To allow their people to vote, employers in urban centers -- from store owners to white housewives -- staggered working hours. Queues formed outside polling stations in the capital of Lusaka at daylight as people hurried to town. In rural areas, men and women went to the polling stations -- in some in stances only coarse hemp wrapped around a square of gumpoles -- through the jungle and bush and across plains flooded by heavy rains. They arrived by donkey, on bicycles, in wooden-wheeled oxcarts and World War I jalopies, or came clutching the sides of slim leaky boats hewn from tree trunks.
Misguided Mentor. The tramp of 1,000,000 eligible Zambians to the polls was indeed a stirring demonstration of what President Kenneth Kaunda calls "the cause of the common man." Although there were battles and at least 25 deaths in pre-election campaigning, Kaunda was determined that such internecine struggle should be ended after election day. "I have no doubt," he said, "that young Zambia will be one of those few countries to break the nasty record in Africa, Asia and Latin America, where post-independence elections have brought some kind of confusion."
Kaunda, certain of re-election as President, was actually being rather two-faced. To avoid confusion, the 44-year-old father of his country (and nine of its children) is utilizing the election to turn Zambia peaceably into a one-party state. The party, of course, is his own United National Independent Party.
Kaunda hoped last week to make the transformation at the polls democratically. Of the 105 parliamentary seats on the ballots, 30 are already held by unopposed U.N.I.P. members. Harry Nkumbula, who was once Kaunda's political tutor and whose African National Congress was his only real opposition, charged that his candidates were barred from filing for those seats. In addition, Nkumbula was rousted out of bed in Lusaka before dawn one morning while police searched his house for weapons. The ostensible reason was that thugs from Nkumbula's party rather than foreign intruders had been responsible for a series of raids along the Angola border in which 14 Zambian villages were burned. On television and in stump speeches, Kaunda in velvety tones accused his old mentor of having become "a misguided political adventurer."
Principle and Pocketbook. If Kaunda fails to arouse the nation to vote his ticket overwhelmingly, he intends to eliminate other parties by parliamentary means. The President is certain, when the new Parliament meets next month, of the two-thirds majority necessary for a constitutional amendment abolishing all parties except his own.
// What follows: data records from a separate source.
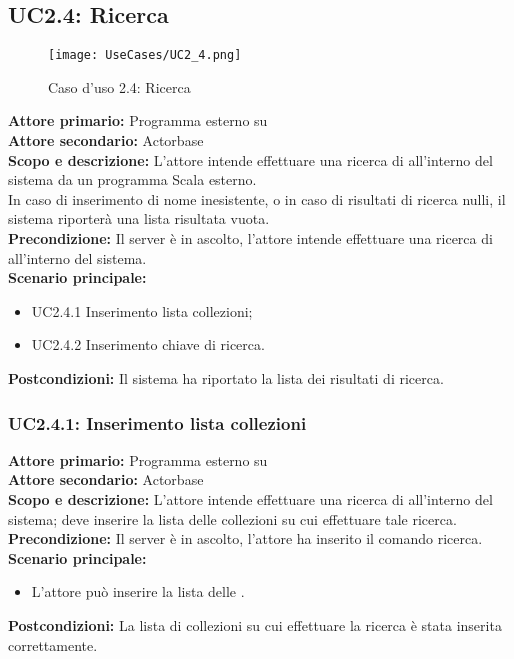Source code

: \documentclass{scalatekids-article}
\begin{document}
\subsection{UC2.4: Ricerca}

\begin{figure}[H]
  \begin{center}
    \texttt{[image: UseCases/UC2\_4.png]}
    \caption*{Caso d'uso 2.4: Ricerca }
  \end{center}
\end{figure}
\textbf{Attore primario:} Programma esterno su \\
\textbf{Attore secondario:} Actorbase\\
\textbf{Scopo e descrizione:} L'attore intende effettuare una ricerca di  all'interno del sistema da un programma Scala esterno.\\
In caso di inserimento di nome  inesistente, o in caso di risultati di ricerca nulli, il sistema riporterà una lista risultata vuota.\\ %
\textbf{Precondizione:} Il server è in ascolto, l'attore intende effettuare una ricerca di  all'interno del sistema.\\
\textbf{Scenario principale:}
\begin{itemize}
\item UC2.4.1 Inserimento lista collezioni;
\item UC2.4.2 Inserimento chiave di ricerca.
\end{itemize}
\textbf{Postcondizioni:} Il sistema ha riportato la lista dei risultati di ricerca.

\subsubsection{UC2.4.1: Inserimento lista collezioni}

\textbf{Attore primario:} Programma esterno su \\
\textbf{Attore secondario:} Actorbase\\
\textbf{Scopo e descrizione:} L'attore intende effettuare una ricerca di  all'interno del sistema; deve inserire la lista delle collezioni su cui effettuare tale ricerca.\\
\textbf{Precondizione:} Il server è in ascolto, l'attore ha inserito il comando ricerca.\\
\textbf{Scenario principale:}
\begin{itemize}
\item L'attore può inserire la lista delle .
\end{itemize}
\textbf{Postcondizioni:} La lista di collezioni su cui effettuare la ricerca è stata inserita correttamente.
\end{document}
Kaunda maintains that one-party rule is necessary because Zambia is being needlessly fragmented by the politics of 72 continually quarrelsome tribes. At the same time, he will no longer have to listen to telling charges by opponents like Nkumbula that his decision to honor United Nations sanctions against neighboring Rhodesia has been nice for principle but hard on the pocketbook. Since Kaunda refuses to buy as much as he once did from Rhodesia, he has had to go as far afield as Japan and the U.S. for food, tobacco, lubricants, fabrics and automobiles. Not only are prices higher on such imports but the easiest way to get them into landlocked Zambia is still over Rhodesian rail lines. Nkumbula insists that it would be better for Zambia economically to forget principle and deal again with Rhodesia and South Africa.
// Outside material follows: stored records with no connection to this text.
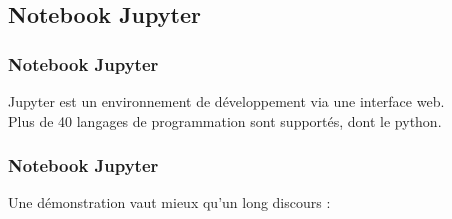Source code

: \subsection{Notebook Jupyter}

\begin{frame}
  \frametitle{Notebook Jupyter}
  Jupyter est un environnement de développement via une interface web. \\
  Plus de 40 langages de programmation sont supportés, dont le python. \\
\end{frame}

\begin{frame}
  \frametitle{Notebook Jupyter}
  Une démonstration vaut mieux qu'un long discours : \\
\end{frame}

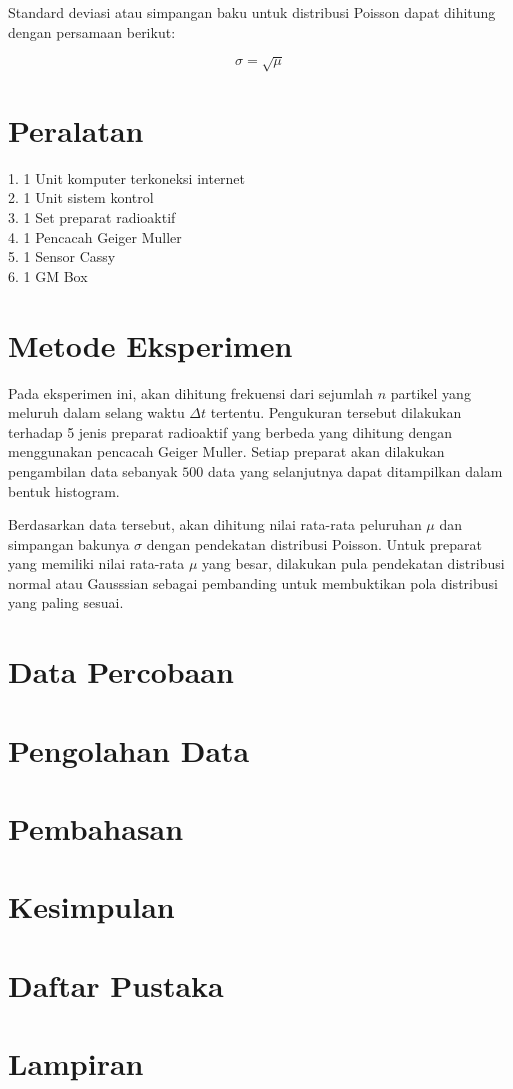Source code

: \documentclass{article}
\begin{document}
		\par Standard deviasi atau simpangan baku untuk distribusi Poisson dapat dihitung dengan persamaan berikut: 
		
		\begin{equation}
			\sigma = \sqrt{\mu}
		\end{equation}
		
	\section{Peralatan}
	1. 1 Unit komputer terkoneksi internet \\
	2. 1 Unit sistem kontrol \\ 
	3. 1 Set preparat radioaktif \\
	4. 1 Pencacah Geiger Muller \\
	5. 1 Sensor Cassy \\
	6. 1 GM Box \\
	
	\section{Metode Eksperimen}
	
		\hspace{0.35 cm} Pada eksperimen ini, akan dihitung frekuensi dari sejumlah $n$ partikel yang meluruh dalam selang waktu $\Delta t$ tertentu. Pengukuran tersebut dilakukan terhadap 5 jenis preparat radioaktif yang berbeda yang dihitung dengan menggunakan pencacah Geiger Muller. Setiap preparat akan dilakukan pengambilan data sebanyak $500$ data yang selanjutnya dapat ditampilkan dalam bentuk histogram. 
		
		\par Berdasarkan data tersebut, akan dihitung nilai rata-rata peluruhan $\mu$ dan simpangan bakunya $\sigma$ dengan pendekatan distribusi Poisson. Untuk preparat yang memiliki nilai rata-rata $\mu$ yang besar, dilakukan pula pendekatan distribusi normal atau Gausssian sebagai pembanding untuk membuktikan pola distribusi yang paling sesuai. 
	
	\section{Data Percobaan}
	
	\section{Pengolahan Data}
	
	\section{Pembahasan}
	
	\section{Kesimpulan}
	
	\section{Daftar Pustaka}
	
	\section{Lampiran}
	
\end{document}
Another Viet Nam. On another front, however, a single party may prove advantageous. Along with restoring Kaunda's sagging father figure, it will unite Zambians for what may be bitter innings ahead with their white neighbors. At least two groups of African guerrillas are training inside Zambia to attack Rhodesia, Angola or Mozambique.
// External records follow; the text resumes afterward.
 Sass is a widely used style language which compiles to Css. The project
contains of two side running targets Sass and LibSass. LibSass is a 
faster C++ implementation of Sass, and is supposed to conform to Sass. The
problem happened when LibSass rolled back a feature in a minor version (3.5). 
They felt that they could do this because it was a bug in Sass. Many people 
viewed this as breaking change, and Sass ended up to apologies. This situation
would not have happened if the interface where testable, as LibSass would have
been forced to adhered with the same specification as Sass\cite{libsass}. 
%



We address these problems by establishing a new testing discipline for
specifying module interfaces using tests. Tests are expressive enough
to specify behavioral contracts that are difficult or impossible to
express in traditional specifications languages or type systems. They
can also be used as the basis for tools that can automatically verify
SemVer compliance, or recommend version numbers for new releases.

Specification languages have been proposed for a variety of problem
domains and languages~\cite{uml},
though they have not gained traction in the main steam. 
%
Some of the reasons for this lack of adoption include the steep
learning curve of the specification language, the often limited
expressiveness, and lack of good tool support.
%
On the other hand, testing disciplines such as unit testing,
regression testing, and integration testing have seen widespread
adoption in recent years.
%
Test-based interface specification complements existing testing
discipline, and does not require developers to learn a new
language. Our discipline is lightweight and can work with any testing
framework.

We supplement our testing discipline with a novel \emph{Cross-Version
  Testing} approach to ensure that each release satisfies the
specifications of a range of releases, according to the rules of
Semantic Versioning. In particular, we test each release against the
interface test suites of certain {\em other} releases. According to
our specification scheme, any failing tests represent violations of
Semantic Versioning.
Kaunda insists that Zambia has nothing to do with the guerrillas, but he has made no move to turn them out.
Meanwhile Portuguese air force planes violate Zambian air space at will, seeking out the guerrillas and attacking them. Kaunda has begun to warn mysteriously of "another Viet Nam." He has opened negotiations with Italian and British companies for helicopters, antiaircraft missiles and a new $12 million airbase for the tiny Zambian air force. Too many political parties would only slow the course of such planning.